**SUPPLIED RECORDS:**

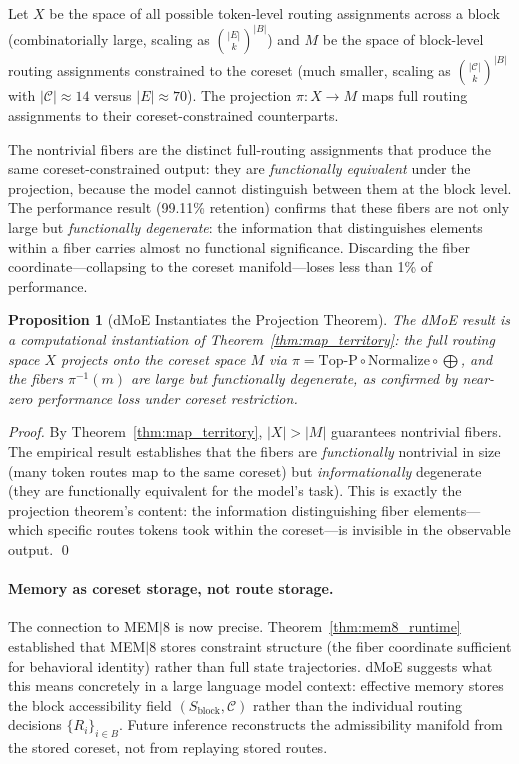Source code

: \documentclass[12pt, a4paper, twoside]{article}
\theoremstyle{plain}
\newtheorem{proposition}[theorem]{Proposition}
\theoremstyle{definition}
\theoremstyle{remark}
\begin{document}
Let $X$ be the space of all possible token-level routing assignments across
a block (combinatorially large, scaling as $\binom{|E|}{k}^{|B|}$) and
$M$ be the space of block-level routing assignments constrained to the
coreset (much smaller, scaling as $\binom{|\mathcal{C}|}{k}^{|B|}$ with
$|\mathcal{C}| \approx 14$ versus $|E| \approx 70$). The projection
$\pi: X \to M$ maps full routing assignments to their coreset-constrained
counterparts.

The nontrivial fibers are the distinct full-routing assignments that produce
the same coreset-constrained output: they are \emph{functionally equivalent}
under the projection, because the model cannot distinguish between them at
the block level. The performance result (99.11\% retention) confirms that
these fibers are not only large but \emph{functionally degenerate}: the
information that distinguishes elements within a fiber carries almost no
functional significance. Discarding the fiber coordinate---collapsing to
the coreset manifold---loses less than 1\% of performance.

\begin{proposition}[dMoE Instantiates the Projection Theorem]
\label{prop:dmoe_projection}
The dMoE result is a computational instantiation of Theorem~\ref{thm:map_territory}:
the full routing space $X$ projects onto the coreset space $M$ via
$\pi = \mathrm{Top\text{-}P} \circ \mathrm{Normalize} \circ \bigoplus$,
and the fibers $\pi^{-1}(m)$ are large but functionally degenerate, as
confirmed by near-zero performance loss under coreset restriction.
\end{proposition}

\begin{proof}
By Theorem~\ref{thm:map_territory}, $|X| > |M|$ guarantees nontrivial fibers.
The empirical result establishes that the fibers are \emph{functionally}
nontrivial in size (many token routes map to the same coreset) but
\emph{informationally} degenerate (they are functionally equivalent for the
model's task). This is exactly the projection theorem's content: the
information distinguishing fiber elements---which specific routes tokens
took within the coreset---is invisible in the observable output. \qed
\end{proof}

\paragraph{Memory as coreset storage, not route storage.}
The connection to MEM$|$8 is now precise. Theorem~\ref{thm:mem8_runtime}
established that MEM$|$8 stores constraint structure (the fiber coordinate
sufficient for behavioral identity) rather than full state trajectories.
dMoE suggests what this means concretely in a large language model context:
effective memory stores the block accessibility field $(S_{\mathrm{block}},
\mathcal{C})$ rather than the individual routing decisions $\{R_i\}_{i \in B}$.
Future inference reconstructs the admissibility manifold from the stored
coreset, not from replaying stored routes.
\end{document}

**WORK INSTRUCTION:** Scan the lines above for the word "within". Return each one that has it.

**RESPONSE:**
information that distinguishes elements within a fiber carries almost no
took within the coreset---is invisible in the observable output. \qed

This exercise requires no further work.